Vous avez une relation particulière avec le festival de Rotterdam où vous êtes présent régulièrement. Cela a-t-il une valeur spéciale pour vous en tant que cinéaste africain ?
En fait, cette particularité vient du fait que ce festival est une sorte de tente ouverte a toutes les cinématographies : ici il n’y a pas de star, pas de réalisateur qui seraient plus considérés que d’autres. C’est un lieu ou on est accueilli comme un cinéaste tout court, comme tout le monde. Et cette égalité, il est vrai libère pas mal de bonnes énergies. Pour moi après Bye bye Africa, j’ai pu nouer des relations et c’est d’ici même que la carrière du film a commencé. Et depuis je reviens tous les ans soit comme membre de jury, soit par des projets comme Abouna qui a été soutenu par le fonds Hubert Bals. Cette année je suis venu avec un projet au CineMart. C’est un peu une famille et moi je crois que le cinéma est une question de  » famille  » : trouver des gens avec qui on a des affinités qu’ils soient critiques, historiens du cinéma, producteurs ou autres parmi les gens qui comprennent le travail que l’on fait et à partir de là, cela devient un accompagnement et un soutien vraiment très important.
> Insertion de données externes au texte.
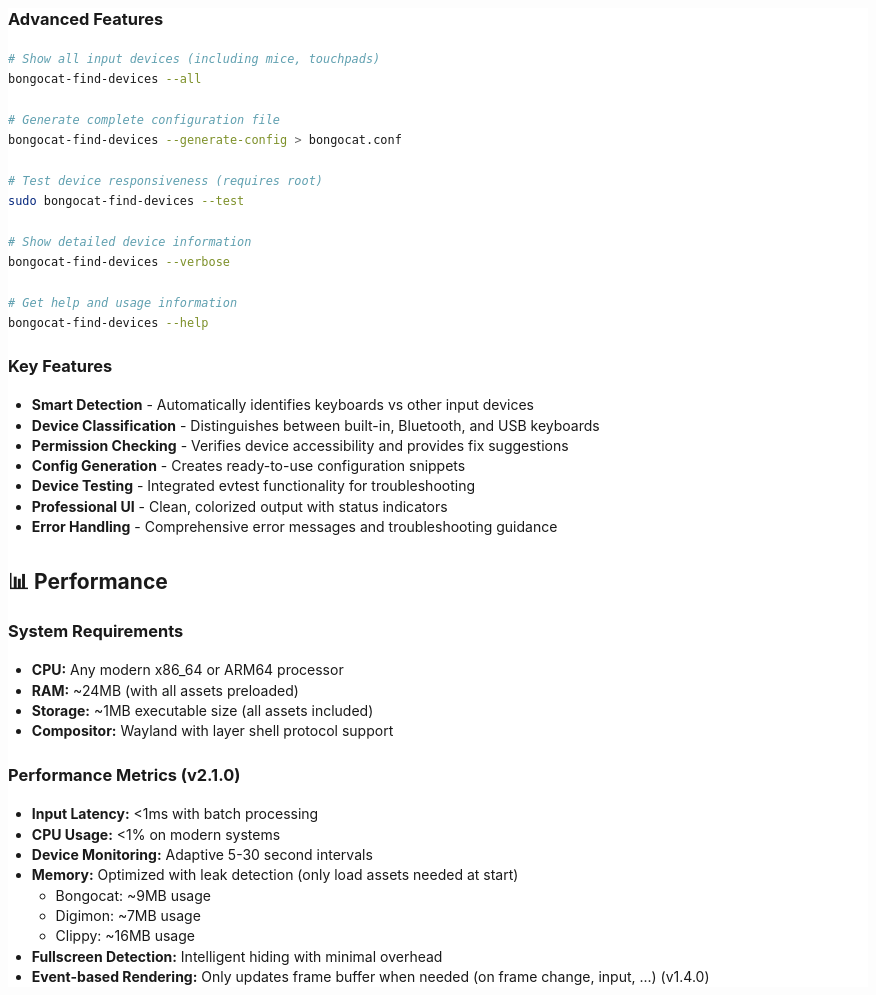 
### Advanced Features

```bash
# Show all input devices (including mice, touchpads)
bongocat-find-devices --all

# Generate complete configuration file
bongocat-find-devices --generate-config > bongocat.conf

# Test device responsiveness (requires root)
sudo bongocat-find-devices --test

# Show detailed device information
bongocat-find-devices --verbose

# Get help and usage information
bongocat-find-devices --help
```

### Key Features

- **Smart Detection** - Automatically identifies keyboards vs other input devices
- **Device Classification** - Distinguishes between built-in, Bluetooth, and USB keyboards
- **Permission Checking** - Verifies device accessibility and provides fix suggestions
- **Config Generation** - Creates ready-to-use configuration snippets
- **Device Testing** - Integrated evtest functionality for troubleshooting
- **Professional UI** - Clean, colorized output with status indicators
- **Error Handling** - Comprehensive error messages and troubleshooting guidance

## 📊 Performance

### System Requirements

- **CPU:** Any modern x86_64 or ARM64 processor
- **RAM:** ~24MB (with all assets preloaded)
- **Storage:** ~1MB executable size (all assets included)
- **Compositor:** Wayland with layer shell protocol support

### Performance Metrics (v2.1.0)

- **Input Latency:** <1ms with batch processing
- **CPU Usage:** <1% on modern systems
- **Device Monitoring:** Adaptive 5-30 second intervals
- **Memory:** Optimized with leak detection (only load assets needed at start)
  - Bongocat: ~9MB usage
  - Digimon: ~7MB usage
  - Clippy: ~16MB usage
- **Fullscreen Detection:** Intelligent hiding with minimal overhead
- **Event-based Rendering:** Only updates frame buffer when needed (on frame change, input, ...) (v1.4.0)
Et puis une famille on ne la choisit pas. Je n’ai pas choisi Rotterdam contre d’autres festivals. Les choses se sont faites comme si j’étais né là-dedans…
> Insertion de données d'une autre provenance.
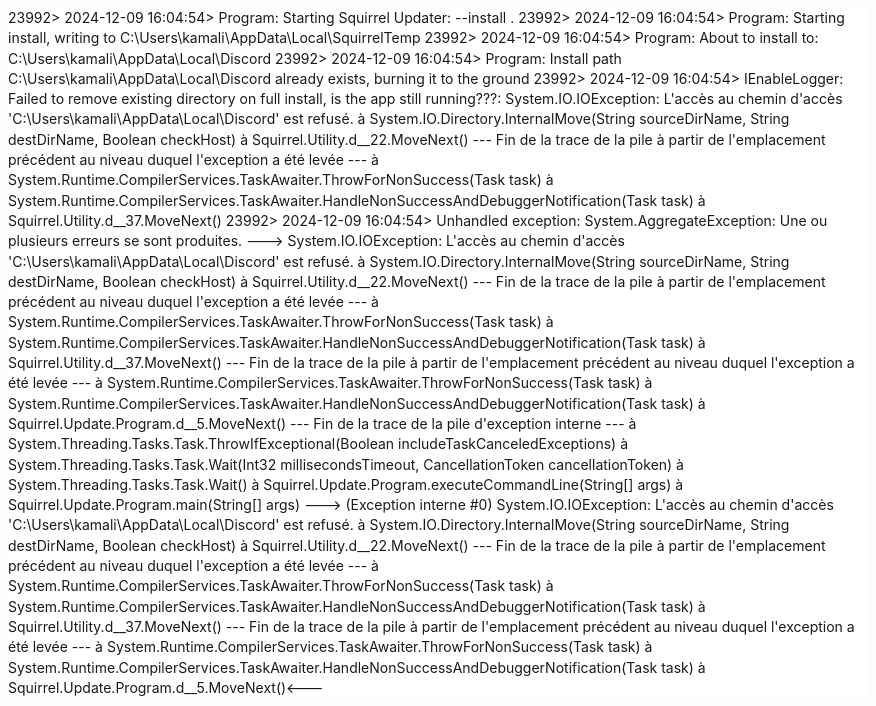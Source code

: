 23992> 2024-12-09 16:04:54> Program: Starting Squirrel Updater: --install .
23992> 2024-12-09 16:04:54> Program: Starting install, writing to C:\Users\kamali\AppData\Local\SquirrelTemp
23992> 2024-12-09 16:04:54> Program: About to install to: C:\Users\kamali\AppData\Local\Discord
23992> 2024-12-09 16:04:54> Program: Install path C:\Users\kamali\AppData\Local\Discord already exists, burning it to the ground
23992> 2024-12-09 16:04:54> IEnableLogger: Failed to remove existing directory on full install, is the app still running???: System.IO.IOException: L'accès au chemin d'accès 'C:\Users\kamali\AppData\Local\Discord' est refusé.
   à System.IO.Directory.InternalMove(String sourceDirName, String destDirName, Boolean checkHost)
   à Squirrel.Utility.<DeleteDirectory>d__22.MoveNext()
--- Fin de la trace de la pile à partir de l'emplacement précédent au niveau duquel l'exception a été levée ---
   à System.Runtime.CompilerServices.TaskAwaiter.ThrowForNonSuccess(Task task)
   à System.Runtime.CompilerServices.TaskAwaiter.HandleNonSuccessAndDebuggerNotification(Task task)
   à Squirrel.Utility.<LogIfThrows>d__37.MoveNext()
23992> 2024-12-09 16:04:54> Unhandled exception: System.AggregateException: Une ou plusieurs erreurs se sont produites. ---> System.IO.IOException: L'accès au chemin d'accès 'C:\Users\kamali\AppData\Local\Discord' est refusé.
   à System.IO.Directory.InternalMove(String sourceDirName, String destDirName, Boolean checkHost)
   à Squirrel.Utility.<DeleteDirectory>d__22.MoveNext()
--- Fin de la trace de la pile à partir de l'emplacement précédent au niveau duquel l'exception a été levée ---
   à System.Runtime.CompilerServices.TaskAwaiter.ThrowForNonSuccess(Task task)
   à System.Runtime.CompilerServices.TaskAwaiter.HandleNonSuccessAndDebuggerNotification(Task task)
   à Squirrel.Utility.<LogIfThrows>d__37.MoveNext()
--- Fin de la trace de la pile à partir de l'emplacement précédent au niveau duquel l'exception a été levée ---
   à System.Runtime.CompilerServices.TaskAwaiter.ThrowForNonSuccess(Task task)
   à System.Runtime.CompilerServices.TaskAwaiter.HandleNonSuccessAndDebuggerNotification(Task task)
   à Squirrel.Update.Program.<Install>d__5.MoveNext()
   --- Fin de la trace de la pile d'exception interne ---
   à System.Threading.Tasks.Task.ThrowIfExceptional(Boolean includeTaskCanceledExceptions)
   à System.Threading.Tasks.Task.Wait(Int32 millisecondsTimeout, CancellationToken cancellationToken)
   à System.Threading.Tasks.Task.Wait()
   à Squirrel.Update.Program.executeCommandLine(String[] args)
   à Squirrel.Update.Program.main(String[] args)
---> (Exception interne #0) System.IO.IOException: L'accès au chemin d'accès 'C:\Users\kamali\AppData\Local\Discord' est refusé.
   à System.IO.Directory.InternalMove(String sourceDirName, String destDirName, Boolean checkHost)
   à Squirrel.Utility.<DeleteDirectory>d__22.MoveNext()
--- Fin de la trace de la pile à partir de l'emplacement précédent au niveau duquel l'exception a été levée ---
   à System.Runtime.CompilerServices.TaskAwaiter.ThrowForNonSuccess(Task task)
   à System.Runtime.CompilerServices.TaskAwaiter.HandleNonSuccessAndDebuggerNotification(Task task)
   à Squirrel.Utility.<LogIfThrows>d__37.MoveNext()
--- Fin de la trace de la pile à partir de l'emplacement précédent au niveau duquel l'exception a été levée ---
   à System.Runtime.CompilerServices.TaskAwaiter.ThrowForNonSuccess(Task task)
   à System.Runtime.CompilerServices.TaskAwaiter.HandleNonSuccessAndDebuggerNotification(Task task)
   à Squirrel.Update.Program.<Install>d__5.MoveNext()<---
N’est-il pas paradoxal que lorsqu’on met les films africains au même pied d’égalité, on limite leur chance d’avoir le soutien dont ils ont besoin pour exister ?
En fait cela n’empêche pas qu’il y a une attention particulière accordée aux cinématographies venant du continent africain. Mais nous devons, nous cinéastes, avoir une exigence telle qu’on ne soit pas en-dessous de ce qui se fait. Ce n’est pas parce qu’on vient de ce continent que la qualité de notre travail doit être moindre par rapport aux autres. Il faut se placer au même niveau et quand on est au même niveau exiger plus de place pour exhiber notre travail parce la visibilité du continent est vraiment réduite. Mais je ne pense pas qu’il faille jouer le petit… Je n’ai pas ce complexe-là et il ne faut pas qu’on ait ce genre de complexe. Il faut juste exiger un travail très fort sur soi-même, être avec les autres au même niveau et à partir de là leur dire : écoutez, voilà ce que nous faisons et je voudrais qu’il y ait plus de visibilité. En fait c’est quand on est à pied d’égalité qu’on est écouté. Donc notre travail consiste d’abord à être au même niveau et puis devenir le porte-parole
Est-ce qu’on ne peut pas dire que ce festival est une sorte de grand chantier où les projets de films viennent des quatre coins du monde pour se développer ?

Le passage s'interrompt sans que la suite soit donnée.